Bring your own bag to LaVerde’s, Shaws or pay extra

Bring your own bag to LaVerde’s, Shaws or pay extra

A ban on single-use plastic bags took effect in Cambridge on Thursday, March 31.

Under the “Bring Your Own Bag Ordinance,” stores are no longer allowed to give out free plastic bags at checkout. Instead, customers must either bring their own reusable bags or purchase bags from the store. Businesses are required to charge at least ten cents plus sales tax for these bags, and the bags must be either reusable, paper, or compostable. However, some types of bags will be exempt from the ordinance, including produce bags, laundry bags, dry-cleaner and newspaper bags, and bags used to wrap meat or frozen foods.

The ban, which was passed in March of last year, affects businesses that MIT students frequent, such as Shaws, LaVerde’s, and HMart.

The UA Sustainability Committee “very much supports the ban,” wrote Becca A. Sugrue ’17 in an email to The Tech.

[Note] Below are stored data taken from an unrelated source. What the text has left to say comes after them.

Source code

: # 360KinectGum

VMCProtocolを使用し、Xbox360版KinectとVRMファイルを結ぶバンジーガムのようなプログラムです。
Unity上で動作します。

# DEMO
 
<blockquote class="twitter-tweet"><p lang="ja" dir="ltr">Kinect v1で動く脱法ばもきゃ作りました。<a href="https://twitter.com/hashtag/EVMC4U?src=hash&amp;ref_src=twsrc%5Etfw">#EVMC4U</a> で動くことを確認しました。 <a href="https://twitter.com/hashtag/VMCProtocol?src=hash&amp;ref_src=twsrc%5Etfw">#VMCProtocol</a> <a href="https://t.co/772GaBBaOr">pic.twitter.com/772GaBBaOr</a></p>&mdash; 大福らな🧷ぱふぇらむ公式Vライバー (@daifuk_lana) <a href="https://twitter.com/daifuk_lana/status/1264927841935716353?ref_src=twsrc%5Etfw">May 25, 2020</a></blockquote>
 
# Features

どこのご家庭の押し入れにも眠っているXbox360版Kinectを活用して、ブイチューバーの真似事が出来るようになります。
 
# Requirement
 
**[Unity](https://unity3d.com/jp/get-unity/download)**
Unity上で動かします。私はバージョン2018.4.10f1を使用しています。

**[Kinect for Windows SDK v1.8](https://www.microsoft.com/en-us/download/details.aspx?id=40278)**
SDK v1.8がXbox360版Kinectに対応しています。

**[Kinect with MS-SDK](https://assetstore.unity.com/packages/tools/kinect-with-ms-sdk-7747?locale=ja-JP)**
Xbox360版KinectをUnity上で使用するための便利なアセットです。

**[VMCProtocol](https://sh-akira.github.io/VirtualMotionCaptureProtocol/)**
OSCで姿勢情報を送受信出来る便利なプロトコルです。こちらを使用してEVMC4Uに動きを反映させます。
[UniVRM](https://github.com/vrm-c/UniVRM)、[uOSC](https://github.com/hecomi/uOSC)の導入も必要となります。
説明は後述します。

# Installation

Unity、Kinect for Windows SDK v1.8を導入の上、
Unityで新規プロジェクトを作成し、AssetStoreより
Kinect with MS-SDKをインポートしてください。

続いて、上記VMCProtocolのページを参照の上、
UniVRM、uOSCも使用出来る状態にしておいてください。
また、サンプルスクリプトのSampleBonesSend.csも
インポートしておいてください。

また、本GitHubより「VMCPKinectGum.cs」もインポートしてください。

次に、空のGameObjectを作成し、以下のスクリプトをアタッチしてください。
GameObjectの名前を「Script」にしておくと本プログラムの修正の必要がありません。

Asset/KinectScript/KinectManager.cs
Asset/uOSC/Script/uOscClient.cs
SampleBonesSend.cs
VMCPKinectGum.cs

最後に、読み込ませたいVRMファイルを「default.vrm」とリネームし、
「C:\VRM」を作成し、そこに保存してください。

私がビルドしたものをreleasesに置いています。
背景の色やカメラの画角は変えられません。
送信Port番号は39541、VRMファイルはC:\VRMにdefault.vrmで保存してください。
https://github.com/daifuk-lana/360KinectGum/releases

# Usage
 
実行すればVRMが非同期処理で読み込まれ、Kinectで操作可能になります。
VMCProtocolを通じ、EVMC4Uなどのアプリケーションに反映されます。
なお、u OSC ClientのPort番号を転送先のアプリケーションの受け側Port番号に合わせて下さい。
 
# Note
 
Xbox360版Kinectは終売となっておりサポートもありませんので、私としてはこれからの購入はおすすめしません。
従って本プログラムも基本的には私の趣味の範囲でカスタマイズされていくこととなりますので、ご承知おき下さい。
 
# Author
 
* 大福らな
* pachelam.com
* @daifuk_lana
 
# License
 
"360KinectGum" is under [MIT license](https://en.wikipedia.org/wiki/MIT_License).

They hope it will spark interest in additional environmental bans, particularly a ban on styrofoam. They are currently working with the MIT Department of Facilities and the Graduate Student Council to reduce styrofoam use on campus and promote reusable foodware and compostables.

Last winter, in preparation for the ban, MIT Facilities’ Recycling Office led a reusable bag drive on campus with the goal of collecting 10,000 bags to donate to the city of Cambridge.

Cambridge is the largest city in Massachusetts thus far to have passed a ban on plastic bags. The city’s website says that the purpose of the ban is “to protect the marine environment, advance solid waste reduction, reduce greenhouse gas emissions and protect waterways.”

—Emma Bingham

1 Comment
bigbagger about 7 years ago

What is this supposed to accomplish, and how will anyone measure if it does?

What about negative environmental consequences, such as making it harder to take groceries home by bicycle, and causing people to buy trash bags instead of reusing supermarket plastic bags?